*** RECORDS FOR THE EXERCISE ***
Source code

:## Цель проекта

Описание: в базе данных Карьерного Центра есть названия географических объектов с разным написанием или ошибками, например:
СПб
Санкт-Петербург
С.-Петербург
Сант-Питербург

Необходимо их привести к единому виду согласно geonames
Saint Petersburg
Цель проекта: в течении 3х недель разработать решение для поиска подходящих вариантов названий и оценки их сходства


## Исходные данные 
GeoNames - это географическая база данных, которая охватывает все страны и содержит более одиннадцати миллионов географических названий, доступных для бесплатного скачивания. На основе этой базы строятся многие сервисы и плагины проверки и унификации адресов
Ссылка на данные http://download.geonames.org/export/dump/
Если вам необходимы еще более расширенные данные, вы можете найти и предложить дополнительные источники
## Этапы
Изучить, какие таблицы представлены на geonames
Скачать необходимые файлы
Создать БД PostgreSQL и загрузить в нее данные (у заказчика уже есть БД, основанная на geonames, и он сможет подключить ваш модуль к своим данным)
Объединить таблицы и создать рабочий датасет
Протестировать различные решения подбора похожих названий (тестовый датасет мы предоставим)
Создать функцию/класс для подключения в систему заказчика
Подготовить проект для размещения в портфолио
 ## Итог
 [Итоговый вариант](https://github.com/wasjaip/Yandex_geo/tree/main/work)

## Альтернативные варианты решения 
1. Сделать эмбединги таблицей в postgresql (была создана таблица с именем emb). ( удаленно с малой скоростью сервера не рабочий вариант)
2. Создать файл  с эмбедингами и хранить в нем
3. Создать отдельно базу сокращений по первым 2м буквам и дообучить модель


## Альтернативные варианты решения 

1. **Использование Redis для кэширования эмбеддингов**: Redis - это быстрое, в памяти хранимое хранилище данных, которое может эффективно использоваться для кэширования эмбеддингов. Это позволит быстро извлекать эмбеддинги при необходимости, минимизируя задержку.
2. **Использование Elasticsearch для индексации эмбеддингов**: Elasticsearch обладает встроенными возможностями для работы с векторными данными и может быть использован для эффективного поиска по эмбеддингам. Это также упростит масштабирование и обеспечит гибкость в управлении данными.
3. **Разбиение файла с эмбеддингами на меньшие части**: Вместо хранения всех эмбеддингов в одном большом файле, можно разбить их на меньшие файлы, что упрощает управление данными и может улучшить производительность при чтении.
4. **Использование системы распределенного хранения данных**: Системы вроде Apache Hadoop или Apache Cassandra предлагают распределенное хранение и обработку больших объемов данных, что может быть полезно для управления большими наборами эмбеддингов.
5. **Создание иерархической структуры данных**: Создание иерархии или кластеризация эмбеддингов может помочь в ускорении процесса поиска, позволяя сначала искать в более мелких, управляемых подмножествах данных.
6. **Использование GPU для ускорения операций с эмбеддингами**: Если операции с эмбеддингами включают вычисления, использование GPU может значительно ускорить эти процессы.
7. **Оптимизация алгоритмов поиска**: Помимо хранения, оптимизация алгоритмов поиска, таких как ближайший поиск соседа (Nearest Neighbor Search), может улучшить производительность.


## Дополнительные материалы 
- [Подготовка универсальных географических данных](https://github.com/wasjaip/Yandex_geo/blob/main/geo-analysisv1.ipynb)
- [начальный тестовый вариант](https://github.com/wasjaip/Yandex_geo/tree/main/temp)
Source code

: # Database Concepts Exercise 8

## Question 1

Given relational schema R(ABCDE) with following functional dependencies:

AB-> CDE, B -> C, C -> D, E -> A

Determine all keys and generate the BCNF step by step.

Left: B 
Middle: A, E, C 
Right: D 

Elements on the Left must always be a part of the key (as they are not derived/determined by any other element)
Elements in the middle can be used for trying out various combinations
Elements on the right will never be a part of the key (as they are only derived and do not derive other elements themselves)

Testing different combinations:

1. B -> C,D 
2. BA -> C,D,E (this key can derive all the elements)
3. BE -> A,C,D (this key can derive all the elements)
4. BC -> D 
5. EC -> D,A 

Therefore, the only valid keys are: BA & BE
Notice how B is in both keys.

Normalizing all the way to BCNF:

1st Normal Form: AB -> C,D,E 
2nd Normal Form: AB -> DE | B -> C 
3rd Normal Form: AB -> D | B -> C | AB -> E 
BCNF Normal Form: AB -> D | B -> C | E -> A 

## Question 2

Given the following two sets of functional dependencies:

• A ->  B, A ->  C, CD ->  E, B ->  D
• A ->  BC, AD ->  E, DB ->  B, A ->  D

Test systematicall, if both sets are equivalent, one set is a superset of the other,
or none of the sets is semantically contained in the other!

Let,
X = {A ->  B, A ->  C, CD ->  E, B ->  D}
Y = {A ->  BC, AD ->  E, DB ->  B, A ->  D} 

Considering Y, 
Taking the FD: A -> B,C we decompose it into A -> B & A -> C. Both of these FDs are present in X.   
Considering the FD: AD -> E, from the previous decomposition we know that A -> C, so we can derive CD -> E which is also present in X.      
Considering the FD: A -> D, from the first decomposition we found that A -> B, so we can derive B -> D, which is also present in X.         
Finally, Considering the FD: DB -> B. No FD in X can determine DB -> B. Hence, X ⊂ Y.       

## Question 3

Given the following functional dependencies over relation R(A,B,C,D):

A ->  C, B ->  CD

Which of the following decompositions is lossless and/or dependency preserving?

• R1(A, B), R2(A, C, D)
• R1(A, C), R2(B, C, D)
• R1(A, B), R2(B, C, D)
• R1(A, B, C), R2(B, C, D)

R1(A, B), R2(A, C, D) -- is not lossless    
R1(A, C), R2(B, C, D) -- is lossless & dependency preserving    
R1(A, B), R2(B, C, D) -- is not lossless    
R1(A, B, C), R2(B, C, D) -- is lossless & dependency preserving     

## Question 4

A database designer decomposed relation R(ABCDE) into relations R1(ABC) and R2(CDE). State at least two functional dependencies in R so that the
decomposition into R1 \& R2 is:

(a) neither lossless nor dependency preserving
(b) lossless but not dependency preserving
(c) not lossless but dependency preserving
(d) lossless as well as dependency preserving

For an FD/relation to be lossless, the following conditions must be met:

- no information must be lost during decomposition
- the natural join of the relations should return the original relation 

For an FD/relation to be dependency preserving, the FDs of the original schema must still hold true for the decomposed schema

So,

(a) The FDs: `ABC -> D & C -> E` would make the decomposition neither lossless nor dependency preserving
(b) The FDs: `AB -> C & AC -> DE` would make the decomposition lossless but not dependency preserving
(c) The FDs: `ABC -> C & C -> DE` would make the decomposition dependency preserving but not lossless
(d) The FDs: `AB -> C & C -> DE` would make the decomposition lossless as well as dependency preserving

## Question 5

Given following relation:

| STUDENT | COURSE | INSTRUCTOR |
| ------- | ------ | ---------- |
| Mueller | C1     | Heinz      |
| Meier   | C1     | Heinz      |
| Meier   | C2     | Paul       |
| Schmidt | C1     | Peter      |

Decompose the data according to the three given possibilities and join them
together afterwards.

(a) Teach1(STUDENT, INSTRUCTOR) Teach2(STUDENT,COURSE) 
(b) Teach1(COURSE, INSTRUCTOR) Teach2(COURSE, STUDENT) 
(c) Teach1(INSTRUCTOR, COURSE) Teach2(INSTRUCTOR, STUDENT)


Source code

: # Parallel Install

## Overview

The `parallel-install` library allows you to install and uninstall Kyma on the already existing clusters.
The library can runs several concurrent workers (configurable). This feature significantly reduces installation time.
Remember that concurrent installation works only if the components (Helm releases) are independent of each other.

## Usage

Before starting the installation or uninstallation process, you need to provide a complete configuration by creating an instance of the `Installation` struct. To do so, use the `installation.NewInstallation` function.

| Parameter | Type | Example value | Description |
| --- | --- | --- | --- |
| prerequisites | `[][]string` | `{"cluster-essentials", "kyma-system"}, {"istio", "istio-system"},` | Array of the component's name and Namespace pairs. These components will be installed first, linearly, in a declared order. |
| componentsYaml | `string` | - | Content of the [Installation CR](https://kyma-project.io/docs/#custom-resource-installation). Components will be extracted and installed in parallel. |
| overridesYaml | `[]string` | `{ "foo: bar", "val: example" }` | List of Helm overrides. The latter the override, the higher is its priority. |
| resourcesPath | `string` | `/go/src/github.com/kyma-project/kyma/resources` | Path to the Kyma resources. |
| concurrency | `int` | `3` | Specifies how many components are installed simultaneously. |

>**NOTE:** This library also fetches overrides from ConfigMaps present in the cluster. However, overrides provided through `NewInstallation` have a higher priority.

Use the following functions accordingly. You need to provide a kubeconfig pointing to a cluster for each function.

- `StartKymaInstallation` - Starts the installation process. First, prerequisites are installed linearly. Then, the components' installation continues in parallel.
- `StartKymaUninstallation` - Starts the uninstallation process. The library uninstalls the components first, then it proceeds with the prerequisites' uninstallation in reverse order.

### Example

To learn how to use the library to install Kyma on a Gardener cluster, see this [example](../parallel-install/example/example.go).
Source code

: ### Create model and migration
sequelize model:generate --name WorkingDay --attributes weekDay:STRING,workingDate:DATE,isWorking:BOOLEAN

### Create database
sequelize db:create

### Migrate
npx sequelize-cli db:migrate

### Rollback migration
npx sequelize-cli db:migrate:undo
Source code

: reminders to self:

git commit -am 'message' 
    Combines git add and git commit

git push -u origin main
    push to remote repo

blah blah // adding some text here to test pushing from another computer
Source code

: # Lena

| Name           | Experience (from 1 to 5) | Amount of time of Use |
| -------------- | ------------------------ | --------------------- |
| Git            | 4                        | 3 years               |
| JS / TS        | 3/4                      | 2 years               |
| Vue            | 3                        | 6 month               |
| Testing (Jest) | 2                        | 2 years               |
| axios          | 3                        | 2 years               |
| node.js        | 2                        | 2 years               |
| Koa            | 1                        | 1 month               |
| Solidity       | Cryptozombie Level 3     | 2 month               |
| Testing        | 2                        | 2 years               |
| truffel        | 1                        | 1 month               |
*** End of RECORDS FOR THE EXERCISE ***
** INSTRUCTIONS FOR THE TASK **
Whenever "NewInstallation" occurs in a line of the entries, copy that line.

** EXERCISE SOLUTION **
Before starting the installation or uninstallation process, you need to provide a complete configuration by creating an instance of the `Installation` struct. To do so, use the `installation.NewInstallation` function.
>**NOTE:** This library also fetches overrides from ConfigMaps present in the cluster. However, overrides provided through `NewInstallation` have a higher priority.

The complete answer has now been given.